The process of state formation in Canada involved exclusion and marginalization for many. The most salient example is Indigenous peoples, who after Confederation were systematically stripped of any semblance of equal rights under a legal regime designed to assimilate them. They were denied the right to vote in provincial, territorial, and federal elections. To become citizens they had to surrender their status and demonstrate that they were literate, debt-free, and of good moral character (by 1876, only one man had chosen enfranchisement). Indigenous people living on reserves had no property rights; the federal government held their property in trust, which restricted economic development because it was impossible to mortgage the property for credit. The 1876 Indian Act extended an 1869 policy that required elections for band chiefs (the government later gave itself the power to depose chiefs) and restricted the powers of band councils by requiring federal Cabinet approval on some issues. It also required Indigenous people to secure permission from the Indian Agent to sell their harvest to non-Aboriginals or to have the minister validate their will. Later iterations of the law banned Aboriginal people from being intoxicated off reserve, forced women to abandon their status if they married a non-Aboriginal (the same did not apply to men), banned women from running for band leadership, and required widows to prove they were of “moral character” to inherit property. In 1884 the federal government outlawed the potlatch, a ceremony that involved feasting and sharing goods to promote conciliation and cooperation among Aboriginal peoples. In 1885, the band was extended to the Sun Dance and Thirst Dance. A federal ban on Indigenous political organizing and land claims was instituted in 1927. Together, these policies amounted to a coordinated attempt to undermine Aboriginal peoples’ cultures and ways of life. In the 1880s, the federal government required Indigenous children to attend schools. These residential schools, often operated by Christian missionaries, were designed to further their assimilation. Tens of thousands of Indigenous peoples were profoundly traumatized and alienated from their families and communities as a result of their treatment in those schools.
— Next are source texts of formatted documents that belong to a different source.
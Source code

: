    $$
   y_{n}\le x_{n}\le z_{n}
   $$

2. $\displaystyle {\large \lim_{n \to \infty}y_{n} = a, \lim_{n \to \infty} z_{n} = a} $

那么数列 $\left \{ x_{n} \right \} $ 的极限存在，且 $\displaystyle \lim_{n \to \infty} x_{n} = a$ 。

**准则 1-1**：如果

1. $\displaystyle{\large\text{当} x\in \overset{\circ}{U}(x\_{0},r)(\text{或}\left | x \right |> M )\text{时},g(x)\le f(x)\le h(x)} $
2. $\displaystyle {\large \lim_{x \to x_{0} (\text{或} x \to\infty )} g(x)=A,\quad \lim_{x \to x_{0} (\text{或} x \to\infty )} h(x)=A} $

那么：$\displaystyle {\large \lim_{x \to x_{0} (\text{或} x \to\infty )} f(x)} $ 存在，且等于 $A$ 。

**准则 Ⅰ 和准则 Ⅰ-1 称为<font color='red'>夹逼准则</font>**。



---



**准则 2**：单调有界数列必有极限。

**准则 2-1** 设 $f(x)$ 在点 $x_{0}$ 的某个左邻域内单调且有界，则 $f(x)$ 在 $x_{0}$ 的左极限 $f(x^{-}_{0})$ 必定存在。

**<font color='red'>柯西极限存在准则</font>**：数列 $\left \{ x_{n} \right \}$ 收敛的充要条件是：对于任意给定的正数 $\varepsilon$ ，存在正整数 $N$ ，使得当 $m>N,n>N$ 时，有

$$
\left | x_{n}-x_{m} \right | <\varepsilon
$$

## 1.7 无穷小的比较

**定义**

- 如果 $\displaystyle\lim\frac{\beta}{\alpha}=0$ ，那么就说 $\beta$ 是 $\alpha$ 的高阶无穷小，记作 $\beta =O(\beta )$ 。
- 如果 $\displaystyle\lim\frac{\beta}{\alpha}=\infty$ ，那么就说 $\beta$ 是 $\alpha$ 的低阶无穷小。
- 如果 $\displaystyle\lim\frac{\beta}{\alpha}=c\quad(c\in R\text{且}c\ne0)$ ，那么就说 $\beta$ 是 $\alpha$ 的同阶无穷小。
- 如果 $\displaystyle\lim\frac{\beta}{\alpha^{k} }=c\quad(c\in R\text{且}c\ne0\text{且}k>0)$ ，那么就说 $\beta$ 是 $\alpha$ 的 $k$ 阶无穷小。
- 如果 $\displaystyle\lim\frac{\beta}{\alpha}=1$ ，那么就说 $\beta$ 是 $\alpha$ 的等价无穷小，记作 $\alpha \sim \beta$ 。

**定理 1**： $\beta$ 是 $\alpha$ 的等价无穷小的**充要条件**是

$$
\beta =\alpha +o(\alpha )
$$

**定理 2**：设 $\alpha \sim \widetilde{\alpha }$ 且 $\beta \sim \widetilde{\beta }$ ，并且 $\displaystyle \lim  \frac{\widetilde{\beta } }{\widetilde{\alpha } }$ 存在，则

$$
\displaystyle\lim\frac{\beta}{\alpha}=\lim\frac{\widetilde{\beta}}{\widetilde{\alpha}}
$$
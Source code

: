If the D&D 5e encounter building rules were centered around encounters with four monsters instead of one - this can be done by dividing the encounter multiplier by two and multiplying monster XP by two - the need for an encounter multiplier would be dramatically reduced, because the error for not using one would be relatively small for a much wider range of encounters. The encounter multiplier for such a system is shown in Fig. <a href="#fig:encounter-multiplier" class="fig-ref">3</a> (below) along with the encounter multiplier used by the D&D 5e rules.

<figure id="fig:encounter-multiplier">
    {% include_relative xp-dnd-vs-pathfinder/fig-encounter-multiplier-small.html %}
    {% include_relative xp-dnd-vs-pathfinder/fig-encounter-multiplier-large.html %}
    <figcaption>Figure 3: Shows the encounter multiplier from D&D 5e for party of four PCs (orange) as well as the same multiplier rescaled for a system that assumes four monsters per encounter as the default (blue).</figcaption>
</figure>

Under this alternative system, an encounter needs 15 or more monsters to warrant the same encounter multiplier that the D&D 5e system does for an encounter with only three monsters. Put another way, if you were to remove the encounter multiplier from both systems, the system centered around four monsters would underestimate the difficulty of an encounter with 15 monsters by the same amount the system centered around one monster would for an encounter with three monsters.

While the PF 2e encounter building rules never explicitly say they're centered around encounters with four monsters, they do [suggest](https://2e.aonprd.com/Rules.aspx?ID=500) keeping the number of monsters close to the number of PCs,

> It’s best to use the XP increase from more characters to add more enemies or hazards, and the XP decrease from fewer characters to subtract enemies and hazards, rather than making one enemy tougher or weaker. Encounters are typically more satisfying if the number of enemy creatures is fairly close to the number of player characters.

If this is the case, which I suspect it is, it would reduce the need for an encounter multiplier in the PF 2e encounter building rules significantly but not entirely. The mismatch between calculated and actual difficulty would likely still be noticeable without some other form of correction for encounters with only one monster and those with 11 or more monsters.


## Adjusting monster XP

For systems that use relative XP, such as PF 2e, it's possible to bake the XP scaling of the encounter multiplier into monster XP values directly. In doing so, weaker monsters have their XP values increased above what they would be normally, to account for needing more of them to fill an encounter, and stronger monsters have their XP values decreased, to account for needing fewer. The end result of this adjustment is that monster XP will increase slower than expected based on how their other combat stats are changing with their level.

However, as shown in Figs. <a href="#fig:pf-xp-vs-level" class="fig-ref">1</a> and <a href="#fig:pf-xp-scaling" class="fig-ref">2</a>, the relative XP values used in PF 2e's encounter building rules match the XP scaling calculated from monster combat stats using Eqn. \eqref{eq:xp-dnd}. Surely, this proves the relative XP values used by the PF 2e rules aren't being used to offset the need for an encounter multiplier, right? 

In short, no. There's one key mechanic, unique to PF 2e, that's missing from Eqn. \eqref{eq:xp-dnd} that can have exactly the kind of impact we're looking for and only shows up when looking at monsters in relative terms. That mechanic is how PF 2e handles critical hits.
One of the most formidable social movements of this period—in an era already famous for its activism—was the Indigenous rights movement. Indigenous peoples had rarely articulated their grievances using rights talk. Their hesitancy to embrace human rights was most apparent amidst the controversy over the federal government’s 1969 White Paper. The policy recommended, in essence, eliminating Indian status: “The policies proposed recognize the simple reality that the separate legal status of Indians and the policies which have flowed from it have kept the Indian people apart from and behind other Canadians. The Indian people have not been full citizens of the communities and provinces in which they live and have not enjoyed the equality and benefits that such participation offers.” The federal government sought to surrender responsibility for Indigenous people to the provinces, repeal the Indian Act, and transfer control of lands to individual Aboriginals. The language of the proposed policy was deeply mired in rights discourse: “The Government believes in equality. It believes that all men and women have equal rights … To argue against this right is to argue for discrimination, isolation and separation.” But the policy was fundamentally flawed: it ignored more than a century of discrimination and a host of inequities that the state had imposed on Indigenous peoples. The approach was profoundly assimilationist. Individual ownership of land, for instance, would have undermined collective landownership. The White Paper, which was quickly retracted, galvanized Indigenous peoples. This was a critical moment in the emergence of the modern Aboriginal rights movement. Central to this activism was “the expansion of the term ‘Aboriginal rights,” which had often connoted land rights but was increasingly used to frame a host of grievances such as the right to self-government.”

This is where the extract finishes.